Extracted data -

—————

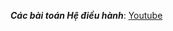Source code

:***Các bài toán Hệ điều hành***: [Youtube](https://drive.google.com/drive/u/0/folders/1HKN6I9OUCAY8kPWQM_loa80NtEIDuDKZ)


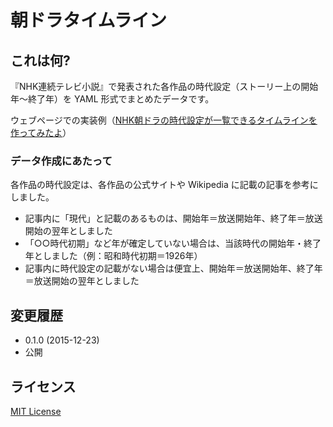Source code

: # 朝ドラタイムライン

## これは何?

『NHK連続テレビ小説』で発表された各作品の時代設定（ストーリー上の開始年～終了年）を YAML 形式でまとめたデータです。

ウェブページでの実装例（[NHK朝ドラの時代設定が一覧できるタイムラインを作ってみたよ](https://www.tecking.org/archives/4843)）

### データ作成にあたって

各作品の時代設定は、各作品の公式サイトや Wikipedia に記載の記事を参考にしました。

* 記事内に「現代」と記載のあるものは、開始年＝放送開始年、終了年＝放送開始の翌年としました
* 「○○時代初期」など年が確定していない場合は、当該時代の開始年・終了年としました（例：昭和時代初期＝1926年）
* 記事内に時代設定の記載がない場合は便宜上、開始年＝放送開始年、終了年＝放送開始の翌年としました

## 変更履歴

* 0.1.0 (2015-12-23)
 * 公開

## ライセンス

[MIT License](http://opensource.org/licenses/mit-license.php)
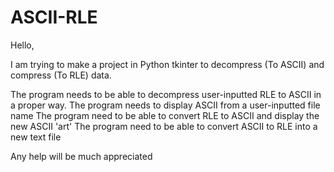 # ASCII-RLE

  
Hello,

I am trying to make a project in Python tkinter to decompress (To ASCII) and compress (To RLE) data.

The program needs to be able to decompress user-inputted RLE to ASCII in a proper way. 
The program needs to display ASCII from a user-inputted file name 
The program need to be able to convert RLE to ASCII and display the new ASCII 'art' 
The program need to be able to convert ASCII to RLE into a new text file

Any help will be much appreciated

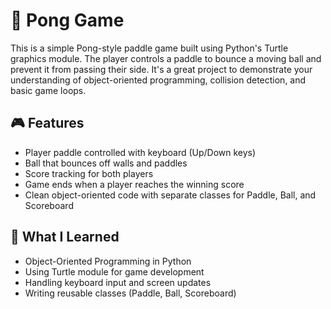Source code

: # 🏓 Pong Game
This is a simple Pong-style paddle game built using Python's Turtle graphics module. The player controls a paddle to bounce a moving ball and prevent it from passing their side. It's a great project to demonstrate your understanding of object-oriented programming, collision detection, and basic game loops.

## 🎮 Features
- Player paddle controlled with keyboard (Up/Down keys)
- Ball that bounces off walls and paddles
- Score tracking for both players
- Game ends when a player reaches the winning score
- Clean object-oriented code with separate classes for Paddle, Ball, and Scoreboard

## 🧠 What I Learned
- Object-Oriented Programming in Python
- Using Turtle module for game development
- Handling keyboard input and screen updates
- Writing reusable classes (Paddle, Ball, Scoreboard)

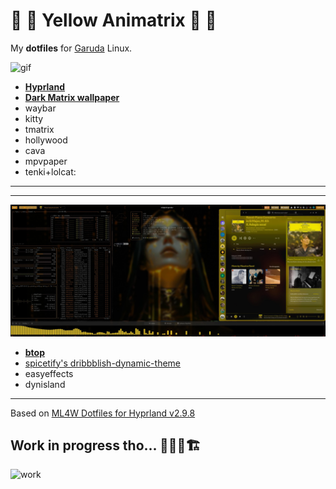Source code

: # 💛 💊 Yellow Animatrix 💊 💛
My **dotfiles** for [Garuda](https://garudalinux.org/) Linux.

![gif](https://github.com/neomikr0n/dotfiles/blob/6c1871171389335dc5a64a04b7ff3c39be931801/share/video/Kooha-2025-02-10-21-15-32%20(freeconvert).gif)
- **[Hyprland](https://github.com/topics/hyprland)**
- **[Dark Matrix wallpaper](https://steamcommunity.com/sharedfiles/filedetails/?id=3379944332)** 
- waybar
- kitty
- tmatrix
- hollywood
- cava
- mpvpaper
- tenki+lolcat:


---
---
![special](https://github.com/neomikr0n/dotfiles/blob/b7006fffd2666158e46f18c82e0f7fb6ddbe02bb/share/images/ss_2025-02-22_13-00_08_garuda.jpeg)

- **[btop](https://github.com/aristocratos/btop)**
- [spicetify's dribbblish-dynamic-theme](https://github.com/JulienMaille/dribbblish-dynamic-theme)
- easyeffects
- dynisland

---
Based on [ML4W Dotfiles for Hyprland v2.9.8](https://github.com/mylinuxforwork/dotfiles)


## Work in progress tho... 🚜👷🚧🏗️
![work](https://user-images.githubusercontent.com/74038190/215283228-89a6af16-23b1-4144-ac9b-064dc973b3db.gif)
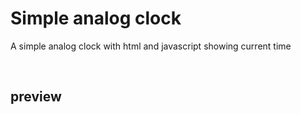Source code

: <h1>Simple analog clock</h1>
<p>A simple analog clock with html and javascript showing current time</p><br>
<h2>preview</h2>

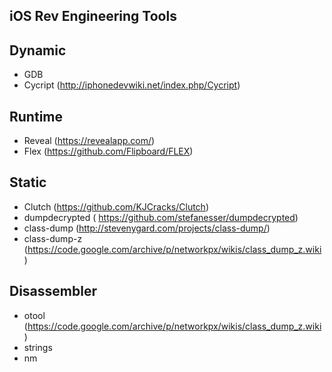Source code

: ## iOS Rev Engineering Tools

Dynamic 
-------
- GDB
- Cycript (http://iphonedevwiki.net/index.php/Cycript)

Runtime 
-------
- Reveal (https://revealapp.com/)
- Flex (https://github.com/Flipboard/FLEX)

Static 
------
- Clutch (https://github.com/KJCracks/Clutch)
- dumpdecrypted ( https://github.com/stefanesser/dumpdecrypted)
- class-dump (http://stevenygard.com/projects/class-dump/)
- class-dump-z (https://code.google.com/archive/p/networkpx/wikis/class_dump_z.wiki)

Disassembler
-------
- otool (https://code.google.com/archive/p/networkpx/wikis/class_dump_z.wiki)
- strings
- nm
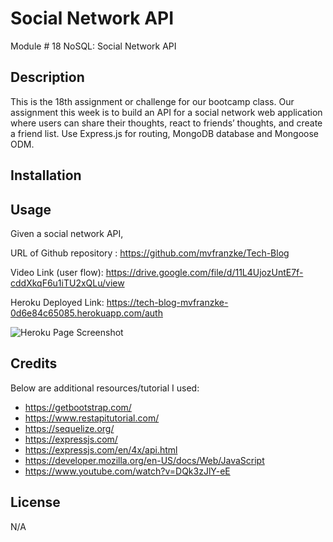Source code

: # Social Network API
Module # 18 NoSQL: Social Network API

## Description
This is the 18th assignment or challenge for our bootcamp class. Our assignment this week is to build an API for a social network web application where users can share their thoughts, react to friends’ thoughts, and create a friend list. Use Express.js for routing, MongoDB database and Mongoose ODM.

## Installation


## Usage
Given a social network API, 


URL of Github repository : https://github.com/mvfranzke/Tech-Blog

Video Link (user flow): https://drive.google.com/file/d/11L4UjozUntE7f-cddXkqF6u1iTU2xQLu/view

Heroku Deployed Link: https://tech-blog-mvfranzke-0d6e84c65085.herokuapp.com/auth

![Heroku Page Screenshot](./public/images/heroku%20screenshot.jpg "Heroku Landing Page")

## Credits

Below are additional resources/tutorial I used:

* https://getbootstrap.com/
* https://www.restapitutorial.com/
* https://sequelize.org/
* https://expressjs.com/
* https://expressjs.com/en/4x/api.html
* https://developer.mozilla.org/en-US/docs/Web/JavaScript
* https://www.youtube.com/watch?v=DQk3zJlY-eE

## License
N/A
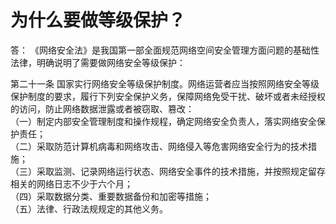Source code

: 

# 为什么要做等级保护？

答： 《网络安全法》是我国第一部全面规范网络空间安全管理方面问题的基础性法律，明确说明了需要做网络安全等级保护：

第二十一条 国家实行网络安全等级保护制度。网络运营者应当按照网络安全等级保护制度的要求，履行下列安全保护义务，保障网络免受干扰、破坏或者未经授权的访问，防止网络数据泄露或者被窃取、篡改：  
（一）制定内部安全管理制度和操作规程，确定网络安全负责人，落实网络安全保护责任；  
（二）采取防范计算机病毒和网络攻击、网络侵入等危害网络安全行为的技术措施；  
（三）采取监测、记录网络运行状态、网络安全事件的技术措施，并按照规定留存相关的网络日志不少于六个月；  
（四）采取数据分类、重要数据备份和加密等措施；  
（五）法律、行政法规规定的其他义务。  
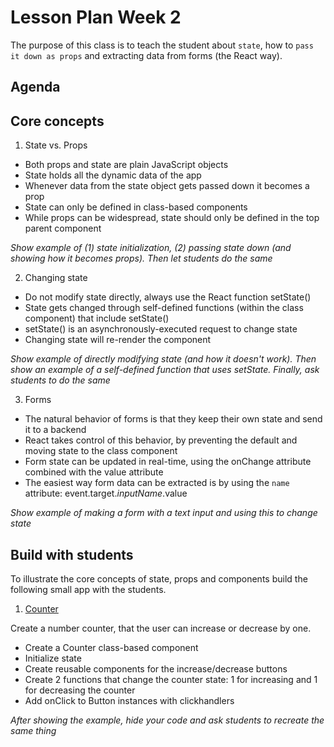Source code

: # Lesson Plan Week 2

The purpose of this class is to teach the student about `state`, how to `pass it down as props` and extracting data from forms (the React way).

## Agenda

## Core concepts

1. State vs. Props

- Both props and state are plain JavaScript objects
- State holds all the dynamic data of the app
- Whenever data from the state object gets passed down it becomes a prop
- State can only be defined in class-based components
- While props can be widespread, state should only be defined in the top parent component

_Show example of (1) state initialization, (2) passing state down (and showing how it becomes props). Then let students do the same_

2. Changing state

- Do not modify state directly, always use the React function setState()
- State gets changed through self-defined functions (within the class component) that include setState()
- setState() is an asynchronously-executed request to change state
- Changing state will re-render the component

_Show example of directly modifying state (and how it doesn't work). Then show an example of a self-defined function that uses setState. Finally, ask students to do the same_

3. Forms

- The natural behavior of forms is that they keep their own state and send it to a backend
- React takes control of this behavior, by preventing the default and moving state to the class component
- Form state can be updated in real-time, using the onChange attribute combined with the value attribute
- The easiest way form data can be extracted is by using the `name` attribute: event.target._inputName_.value

_Show example of making a form with a text input and using this to change state_

## Build with students

To illustrate the core concepts of state, props and components build the following small app with the students.

1. [Counter](../../examples/counter)

Create a number counter, that the user can increase or decrease by one.

- Create a Counter class-based component
- Initialize state
- Create reusable components for the increase/decrease buttons
- Create 2 functions that change the counter state: 1 for increasing and 1 for decreasing the counter
- Add onClick to Button instances with clickhandlers

_After showing the example, hide your code and ask students to recreate the same thing_
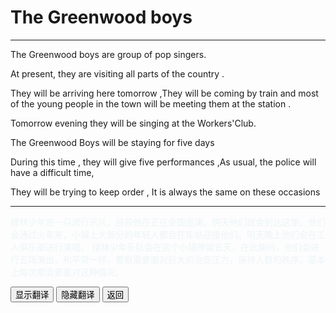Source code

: # The Greenwood  boys

------

The Greenwood boys are group of pop singers.

At present, they are visiting all parts of the country .

They will be arriving here tomorrow ,They will be coming by train and most of the young people in the town will be meeting them at the station .

Tomorrow evening they will be singing at the Workers'Club. 

The Greenwood Boys will be staying for five days 

During this time , they will give five performances ,As usual, the police will have a difficult time,

They will be trying to  keep order , It is always the same on these occasions 



------

<div >
    <p id='a' style="color:lightblue;opacity:0.2">
        绿林少年是一只流行乐队，目前他在正在全国巡演。明天他们就会到达这里。他们会通过火车来，小镇上大部分的年轻人都会在车站迎接他们。明天晚上他们会在工人俱乐部进行演唱。
        绿林少年乐队会在这个小镇停留五天，在此期间，他们会进行五场演出，和平常一样，警察需要面对巨大的治安压力，保持人群的秩序。基本上每次都会要面对这种情况。
    </p>
    <button onclick="document.getElementById('a').style.opacity=1">显示翻译</button>
    <button onclick="document.getElementById('a').style.opacity=0">隐藏翻译</button>
    <button onclick="javascript:window.history.go(-1)">返回</button>
</div>



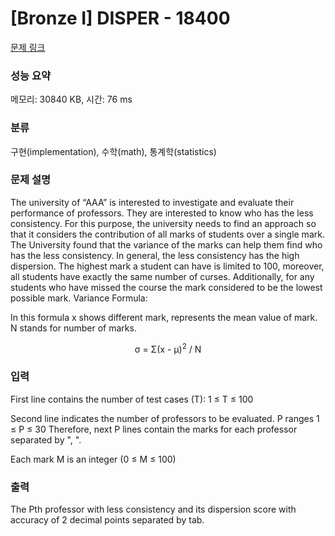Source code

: # [Bronze I] DISPER - 18400 

[문제 링크](https://www.acmicpc.net/problem/18400) 

### 성능 요약

메모리: 30840 KB, 시간: 76 ms

### 분류

구현(implementation), 수학(math), 통계학(statistics)

### 문제 설명

<p>The university of “AAA” is interested to investigate and evaluate their performance of professors. They are interested to know who has the less consistency. For this purpose, the university needs to find an approach so that it considers the contribution of all marks of students over a single mark. The University found that the variance of the marks can help them find who has the less consistency. In general, the less consistency has the high dispersion. The highest mark a student can have is limited to 100, moreover, all students have exactly the same number of curses. Additionally, for any students who have missed the course the mark considered to be the lowest possible mark. Variance Formula:</p>

<p>In this formula x shows different mark, represents the mean value of mark. N stands for number of marks.</p>

<p style="text-align: center;">σ = Σ(x - μ)<sup>2</sup> / N</p>

### 입력 

 <p>First line contains the number of test cases (T): 1 ≤ T ≤ 100</p>

<p>Second line indicates the number of professors to be evaluated. P ranges 1 ≤ P ≤ 30 Therefore, next P lines contain the marks for each professor separated by ", ".</p>

<p>Each mark M is an integer (0 ≤ M ≤ 100)</p>

### 출력 

 <p>The Pth professor with less consistency and its dispersion score with accuracy of 2 decimal points separated by tab.</p>

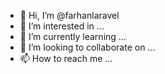 - 👋 Hi, I’m @farhanlaravel
- 👀 I’m interested in ...
- 🌱 I’m currently learning ...
- 💞️ I’m looking to collaborate on ...
- 📫 How to reach me ...

<!---
farhanlaravel/farhanlaravel is a ✨ special ✨ repository because its `README.md` (this file) appears on your GitHub profile.
You can click the Preview link to take a look at your changes.
--->
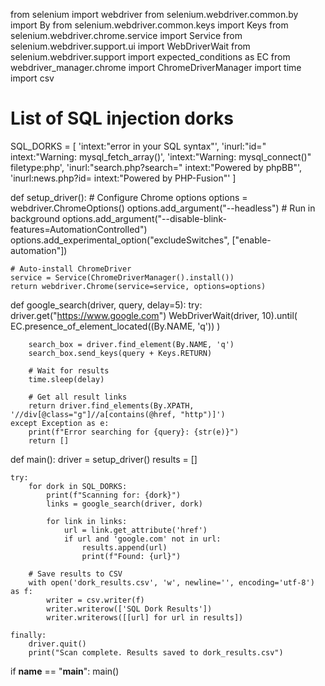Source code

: from selenium import webdriver
from selenium.webdriver.common.by import By
from selenium.webdriver.common.keys import Keys
from selenium.webdriver.chrome.service import Service
from selenium.webdriver.support.ui import WebDriverWait
from selenium.webdriver.support import expected_conditions as EC
from webdriver_manager.chrome import ChromeDriverManager
import time
import csv

# List of SQL injection dorks
SQL_DORKS = [
    'intext:"error in your SQL syntax"',
    'inurl:"id=" intext:"Warning: mysql_fetch_array()',
    'intext:"Warning: mysql_connect()" filetype:php',
    'inurl:"search.php?search=" intext:"Powered by phpBB"',
    'inurl:news.php?id= intext:"Powered by PHP-Fusion"'
]

def setup_driver():
    # Configure Chrome options
    options = webdriver.ChromeOptions()
    options.add_argument("--headless")  # Run in background
    options.add_argument("--disable-blink-features=AutomationControlled")
    options.add_experimental_option("excludeSwitches", ["enable-automation"])
    
    # Auto-install ChromeDriver
    service = Service(ChromeDriverManager().install())
    return webdriver.Chrome(service=service, options=options)

def google_search(driver, query, delay=5):
    try:
        driver.get("https://www.google.com")
        WebDriverWait(driver, 10).until(
            EC.presence_of_element_located((By.NAME, 'q'))
        )
        
        search_box = driver.find_element(By.NAME, 'q')
        search_box.send_keys(query + Keys.RETURN)
        
        # Wait for results
        time.sleep(delay)
        
        # Get all result links
        return driver.find_elements(By.XPATH, '//div[@class="g"]//a[contains(@href, "http")]')
    except Exception as e:
        print(f"Error searching for {query}: {str(e)}")
        return []

def main():
    driver = setup_driver()
    results = []

    try:
        for dork in SQL_DORKS:
            print(f"Scanning for: {dork}")
            links = google_search(driver, dork)
            
            for link in links:
                url = link.get_attribute('href')
                if url and 'google.com' not in url:
                    results.append(url)
                    print(f"Found: {url}")

        # Save results to CSV
        with open('dork_results.csv', 'w', newline='', encoding='utf-8') as f:
            writer = csv.writer(f)
            writer.writerow(['SQL Dork Results'])
            writer.writerows([[url] for url in results])
            
    finally:
        driver.quit()
        print("Scan complete. Results saved to dork_results.csv")

if __name__ == "__main__":
    main()
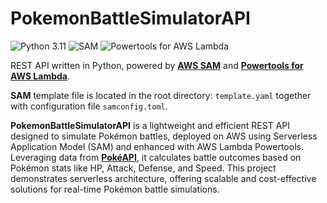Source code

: # PokemonBattleSimulatorAPI
![Python 3.11](https://img.shields.io/badge/python-3.11-green.svg) 
![SAM](https://img.shields.io/badge/SAM-v1.110.0-blue.svg)
![Powertools for AWS Lambda](https://img.shields.io/badge/Powertools%20for%20AWS%20Lambda-v2.34.2-blue.svg)

[//]: # (![Code quality]&#40;https://github.com/Hatter1337/PokemonBattleSimulatorAPI/actions/workflows/ci.yml/badge.svg&#41;)


REST API written in Python, powered by **[AWS SAM](https://aws.amazon.com/serverless/sam/)** and **[Powertools for AWS Lambda](https://docs.powertools.aws.dev/lambda/python/latest/)**.

**SAM** template file is located in the root directory: `template.yaml` together with configuration file `samconfig.toml`.

**PokemonBattleSimulatorAPI** is a lightweight and efficient REST API designed to simulate Pokémon battles, 
deployed on AWS using Serverless Application Model (SAM) and enhanced with AWS Lambda Powertools. 
Leveraging data from **[PokéAPI](https://pokeapi.co/)**, it calculates battle outcomes based on Pokémon stats like HP, Attack, Defense, and Speed. This project demonstrates serverless architecture, offering scalable and cost-effective solutions for real-time Pokémon battle simulations.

—————

Exercise directions -
Copy the lines from the line that contains "except Exception as" through the end of the records, exactly and with nothing added; leave the pictures out.

Answer to the problem -
    except Exception as e:
        print(f"Error searching for {query}: {str(e)}")
        return []

def main():
    driver = setup_driver()
    results = []

    try:
        for dork in SQL_DORKS:
            print(f"Scanning for: {dork}")
            links = google_search(driver, dork)
            
            for link in links:
                url = link.get_attribute('href')
                if url and 'google.com' not in url:
                    results.append(url)
                    print(f"Found: {url}")

        # Save results to CSV
        with open('dork_results.csv', 'w', newline='', encoding='utf-8') as f:
            writer = csv.writer(f)
            writer.writerow(['SQL Dork Results'])
            writer.writerows([[url] for url in results])
            
    finally:
        driver.quit()
        print("Scan complete. Results saved to dork_results.csv")

if __name__ == "__main__":
    main()
Source code

: # PokemonBattleSimulatorAPI
![Python 3.11](https://img.shields.io/badge/python-3.11-green.svg) 
![SAM](https://img.shields.io/badge/SAM-v1.110.0-blue.svg)
![Powertools for AWS Lambda](https://img.shields.io/badge/Powertools%20for%20AWS%20Lambda-v2.34.2-blue.svg)

[//]: # (![Code quality]&#40;https://github.com/Hatter1337/PokemonBattleSimulatorAPI/actions/workflows/ci.yml/badge.svg&#41;)


REST API written in Python, powered by **[AWS SAM](https://aws.amazon.com/serverless/sam/)** and **[Powertools for AWS Lambda](https://docs.powertools.aws.dev/lambda/python/latest/)**.

**SAM** template file is located in the root directory: `template.yaml` together with configuration file `samconfig.toml`.

**PokemonBattleSimulatorAPI** is a lightweight and efficient REST API designed to simulate Pokémon battles, 
deployed on AWS using Serverless Application Model (SAM) and enhanced with AWS Lambda Powertools. 
Leveraging data from **[PokéAPI](https://pokeapi.co/)**, it calculates battle outcomes based on Pokémon stats like HP, Attack, Defense, and Speed. This project demonstrates serverless architecture, offering scalable and cost-effective solutions for real-time Pokémon battle simulations.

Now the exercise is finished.